Pero los talibanes no han renunciado a sus principios básicos: la emisora de radio local exhorta a los oyentes a unirse a la yihad, emite canciones y marchas patrióticas sin acompañamiento musical y es un foco permanente de agitación contra la ocupación militar. Intenta con ello dominar el temor de los ciudadanos ante las represalias militares efectuadas por las fuerzas de ocupación y por las del gobierno de Kabul, que mantienen a la población en un estado de tensión permanente y fuerzan a muchos a emigrar.
Algunas escuelas han reabierto, aunque la mayoría están derruidas. Se prohíbe la coeducación y, en tanto no se construyan nuevos centros escolares, las niñas permanecen en sus casas: «No nos oponemos a la enseñanza. Apoyamos las escuelas que educan de acuerdo con la cultura afgana y la ley islámica -afirma un jefe talibán- pero controlamos bien lo que en ellas se enseña. Por ejemplo, queremos que en nuestra escuela, al enseñar el abecedario, se diga ‘A de Alá’ y no, como antes, ‘A de Anor’ [anor significa «granada»], ‘Y de Yihad’…».

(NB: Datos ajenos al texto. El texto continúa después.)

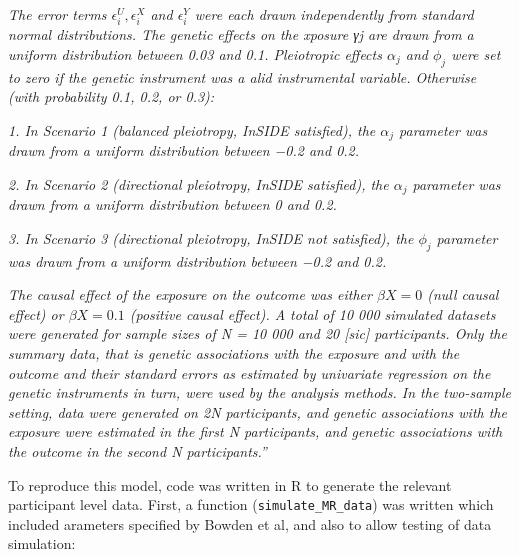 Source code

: \documentclass[
]{article}
\begin{document}
\emph{The error terms \(\epsilon_i^U , \epsilon_i^X\) and \(\epsilon_i^Y\) were each drawn independently from standard normal distributions. The genetic effects on the xposure γj are drawn from a uniform distribution between 0.03 and 0.1. Pleiotropic effects \(\alpha_j\) and \(\phi_j\) were set to zero if the genetic instrument was a alid instrumental variable. Otherwise (with probability 0.1, 0.2, or 0.3):}

\emph{1. In Scenario 1 (balanced pleiotropy, InSIDE satisfied), the \(\alpha_j\) parameter was drawn from a uniform distribution between −0.2 and 0.2.}

\emph{2. In Scenario 2 (directional pleiotropy, InSIDE satisfied), the \(\alpha_j\) parameter was drawn from a uniform distribution between 0 and 0.2.}

\emph{3. In Scenario 3 (directional pleiotropy, InSIDE not satisfied), the \(\phi_j\) parameter was drawn from a uniform distribution between −0.2 and 0.2.}

\emph{The causal effect of the exposure on the outcome was either \(\beta X = 0\) (null causal effect) or \(\beta X = 0.1\) (positive causal effect). A total of 10 000 simulated datasets were generated for sample sizes of N = 10 000 and 20 {[}sic{]} participants. Only the summary data, that is genetic associations with the exposure and with the outcome and their standard errors as estimated by univariate regression on the genetic instruments in turn, were used by the analysis methods. In the two-sample setting, data were generated on 2N participants, and genetic associations with the exposure were estimated in the first N participants, and genetic associations with the outcome in the second N participants.''} \citet{bowden_consistent_2016}

To reproduce this model, code was written in R to generate the relevant participant level data. First, a function (\texttt{simulate\_MR\_data}) was written which included arameters specified by Bowden et al, and also to allow testing of data simulation:
\end{document}
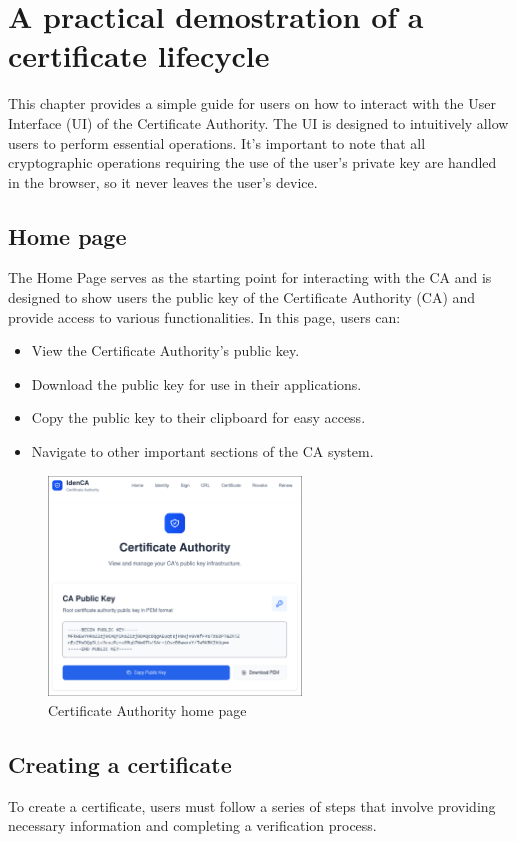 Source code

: \chapter{A practical demostration of a certificate lifecycle}

This chapter provides a simple guide for users on how to interact with the User Interface (UI) 
of the Certificate Authority. The UI is designed to intuitively 
allow users to perform essential operations. It's important to note that all cryptographic operations
requiring the use of the user's private key are handled in the browser, so it never leaves the 
user's device.

\section{Home page}
The Home Page serves as the starting point for interacting with the CA and is designed to show 
users the public key of the Certificate Authority (CA) and provide access to various functionalities.
In this page, users can:
\begin{itemize}
    \item View the Certificate Authority's public key.
    \item Download the public key for use in their applications.
    \item Copy the public key to their clipboard for easy access.
    \item Navigate to other important sections of the CA system.
\end{itemize}
\begin{figure}[h!]
    \centering
    \includegraphics[keepaspectratio, width=0.6\textwidth]{Pic/1_ca_pub_key.png}
    \caption{Certificate Authority home page}
    \label{fig:homepage}
\end{figure}

\section{Creating a certificate}
To create a certificate, users must follow a series of steps that involve providing necessary 
information and completing a verification process.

Triste sino, pues, el de los afganos. Se ven obligados a seguir viviendo entre las imposiciones absurdas de una teocracia adusta y las explosiones de las bombas lanzadas por los ocupantes extranjeros, que con ellas pretenden hacerles libres y democráticos. Bombas destructoras por un lado y religión opresora por otro. Este parece también el sino de gran parte de la humanidad, que no muestra muchas señales de progreso al adentrarse en el siglo XXI.